For the last year, everything in me has been pulling toward the South, but I never imagined myself in Charleston. I didn’t think we’d be entirely friendless or nearly seasonless or clueless in a hypercompetitive real estate market. And so the worrying that I thought might stop post-move keeps dogging me, mocking me even. Eight days into our Charleston life, I feel this desperation to get everything perfectly in order. I spend hours researching how we can be happy here. I am short with my husband. Mental lists of things to do scroll on a loop in my head. I begin to think that I am losing it. I begin to think that I am a tiresome and gutless person, unable to handle life transitions and unacceptably poor in faith.
Sometimes it is a relief when the lies finally start screaming; you’re able to shine a light on them and in the process, you illuminate the half-truths you’d been accepting all along.
Here is a whole truth: even when I don’t believe much else, I believe that we were called here—to the South, and to the careers we’re making.

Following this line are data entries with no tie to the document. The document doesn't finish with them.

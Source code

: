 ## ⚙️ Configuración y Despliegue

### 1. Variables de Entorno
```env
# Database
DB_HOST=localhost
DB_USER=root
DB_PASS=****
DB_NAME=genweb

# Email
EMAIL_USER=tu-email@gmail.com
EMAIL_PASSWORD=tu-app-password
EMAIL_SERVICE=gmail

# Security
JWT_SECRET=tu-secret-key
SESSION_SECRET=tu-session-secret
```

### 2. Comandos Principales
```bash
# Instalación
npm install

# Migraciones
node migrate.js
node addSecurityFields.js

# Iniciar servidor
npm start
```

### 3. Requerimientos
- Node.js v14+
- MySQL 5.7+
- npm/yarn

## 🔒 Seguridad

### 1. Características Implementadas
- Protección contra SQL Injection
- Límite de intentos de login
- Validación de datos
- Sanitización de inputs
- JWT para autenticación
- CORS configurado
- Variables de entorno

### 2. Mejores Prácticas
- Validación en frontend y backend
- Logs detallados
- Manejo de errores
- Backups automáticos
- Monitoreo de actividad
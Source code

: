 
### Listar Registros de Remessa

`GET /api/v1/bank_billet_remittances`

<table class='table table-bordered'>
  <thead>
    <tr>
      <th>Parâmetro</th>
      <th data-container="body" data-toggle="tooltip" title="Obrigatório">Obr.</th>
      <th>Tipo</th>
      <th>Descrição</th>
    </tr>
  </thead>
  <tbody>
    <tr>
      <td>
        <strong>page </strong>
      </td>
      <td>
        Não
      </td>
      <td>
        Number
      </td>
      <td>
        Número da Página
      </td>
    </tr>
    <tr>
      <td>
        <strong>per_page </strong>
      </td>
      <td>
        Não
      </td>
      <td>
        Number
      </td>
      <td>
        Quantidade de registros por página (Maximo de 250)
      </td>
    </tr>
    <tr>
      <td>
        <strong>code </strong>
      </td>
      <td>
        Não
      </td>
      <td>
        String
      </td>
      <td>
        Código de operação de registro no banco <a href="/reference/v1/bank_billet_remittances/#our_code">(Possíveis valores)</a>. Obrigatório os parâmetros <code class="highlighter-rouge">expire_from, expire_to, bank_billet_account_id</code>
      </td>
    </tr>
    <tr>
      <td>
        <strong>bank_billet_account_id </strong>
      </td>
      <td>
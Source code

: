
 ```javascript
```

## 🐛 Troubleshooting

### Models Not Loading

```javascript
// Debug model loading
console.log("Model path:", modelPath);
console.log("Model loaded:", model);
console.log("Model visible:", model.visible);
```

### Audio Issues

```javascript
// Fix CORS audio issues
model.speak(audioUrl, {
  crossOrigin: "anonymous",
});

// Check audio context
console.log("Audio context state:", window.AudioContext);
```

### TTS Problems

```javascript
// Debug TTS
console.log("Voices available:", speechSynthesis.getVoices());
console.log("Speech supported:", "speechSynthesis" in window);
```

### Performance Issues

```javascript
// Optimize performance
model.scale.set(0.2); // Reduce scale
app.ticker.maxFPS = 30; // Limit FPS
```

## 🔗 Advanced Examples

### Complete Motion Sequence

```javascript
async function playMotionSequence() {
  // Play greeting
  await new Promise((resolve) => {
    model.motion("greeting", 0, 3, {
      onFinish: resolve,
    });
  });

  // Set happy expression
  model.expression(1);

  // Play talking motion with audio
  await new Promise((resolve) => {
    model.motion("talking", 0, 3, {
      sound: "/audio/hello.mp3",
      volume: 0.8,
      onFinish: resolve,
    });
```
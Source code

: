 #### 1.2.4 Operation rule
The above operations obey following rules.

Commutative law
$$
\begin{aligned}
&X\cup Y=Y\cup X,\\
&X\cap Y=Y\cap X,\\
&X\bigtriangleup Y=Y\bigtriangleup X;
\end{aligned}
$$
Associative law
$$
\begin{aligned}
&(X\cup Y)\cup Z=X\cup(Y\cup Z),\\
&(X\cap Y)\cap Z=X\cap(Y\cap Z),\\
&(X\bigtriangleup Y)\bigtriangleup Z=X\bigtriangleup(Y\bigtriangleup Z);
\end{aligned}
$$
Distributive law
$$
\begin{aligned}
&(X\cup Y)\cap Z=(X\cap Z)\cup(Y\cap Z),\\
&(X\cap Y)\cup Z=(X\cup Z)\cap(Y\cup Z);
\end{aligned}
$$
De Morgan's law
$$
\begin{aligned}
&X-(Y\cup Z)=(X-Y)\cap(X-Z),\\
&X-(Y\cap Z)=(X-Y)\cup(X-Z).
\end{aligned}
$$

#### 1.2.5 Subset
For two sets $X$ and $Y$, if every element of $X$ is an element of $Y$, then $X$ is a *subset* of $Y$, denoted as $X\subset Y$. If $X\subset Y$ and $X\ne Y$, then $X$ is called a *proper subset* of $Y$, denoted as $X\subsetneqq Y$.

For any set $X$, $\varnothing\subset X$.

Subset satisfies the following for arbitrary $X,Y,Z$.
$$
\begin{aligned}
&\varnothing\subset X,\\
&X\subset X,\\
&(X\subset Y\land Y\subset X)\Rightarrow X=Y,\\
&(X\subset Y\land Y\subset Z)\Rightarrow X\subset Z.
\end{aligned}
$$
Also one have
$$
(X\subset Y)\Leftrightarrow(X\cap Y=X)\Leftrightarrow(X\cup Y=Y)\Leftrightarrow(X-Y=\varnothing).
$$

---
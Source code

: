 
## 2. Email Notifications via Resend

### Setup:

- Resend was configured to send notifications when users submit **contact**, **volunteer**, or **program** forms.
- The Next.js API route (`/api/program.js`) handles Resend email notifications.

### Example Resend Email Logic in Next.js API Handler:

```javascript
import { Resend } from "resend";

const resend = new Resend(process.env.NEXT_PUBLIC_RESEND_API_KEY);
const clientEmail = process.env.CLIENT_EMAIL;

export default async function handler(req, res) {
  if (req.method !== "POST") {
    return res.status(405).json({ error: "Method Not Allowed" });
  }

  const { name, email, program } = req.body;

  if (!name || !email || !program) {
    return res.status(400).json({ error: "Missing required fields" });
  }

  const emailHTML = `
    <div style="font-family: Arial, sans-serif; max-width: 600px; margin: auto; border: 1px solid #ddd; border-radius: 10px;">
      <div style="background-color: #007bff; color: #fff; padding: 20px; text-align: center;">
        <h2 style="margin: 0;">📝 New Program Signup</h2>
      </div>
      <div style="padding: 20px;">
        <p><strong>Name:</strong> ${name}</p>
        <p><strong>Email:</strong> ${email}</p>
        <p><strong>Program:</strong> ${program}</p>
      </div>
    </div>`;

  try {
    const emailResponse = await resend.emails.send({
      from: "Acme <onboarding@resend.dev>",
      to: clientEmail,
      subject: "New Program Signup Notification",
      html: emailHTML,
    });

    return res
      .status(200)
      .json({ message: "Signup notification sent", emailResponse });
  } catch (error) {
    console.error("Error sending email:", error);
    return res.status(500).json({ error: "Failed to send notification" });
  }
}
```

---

There was a time when I thought being called was its own kind of contract, that it meant things had to go well for you in some sense or another. I don’t believe that anymore. I know now that God’s love takes on more and deeper forms than just handing us our preferred circumstances or emotional states or even “lessons” we can file neatly in drawers. Transformation is more than that and life would be a little boring if it were entirely comprehensible. “Calling” isn’t a comforting word to me anymore, but I do still think it exists. I believe that if I sit, friendless and clueless, on the seasonless porch of this characterless apartment every day forever, it’s because this is where I’m meant to learn to praise the Lord.
Because when I set down the computer and the classifieds for just a minute, when I get my controlling self to simmer down, I can feel the other parts of me unknotting already, leaning with a sigh into this less-familiar bit of the place I love. My body stretches into the steamy nights and my voice springs back into an easy smile when strangers smile and chat. It is still vegetable season and my family can visit on the weekends and yes, there are all the South’s problems, too, problems that feel like mine. And a voice calls again: breathe.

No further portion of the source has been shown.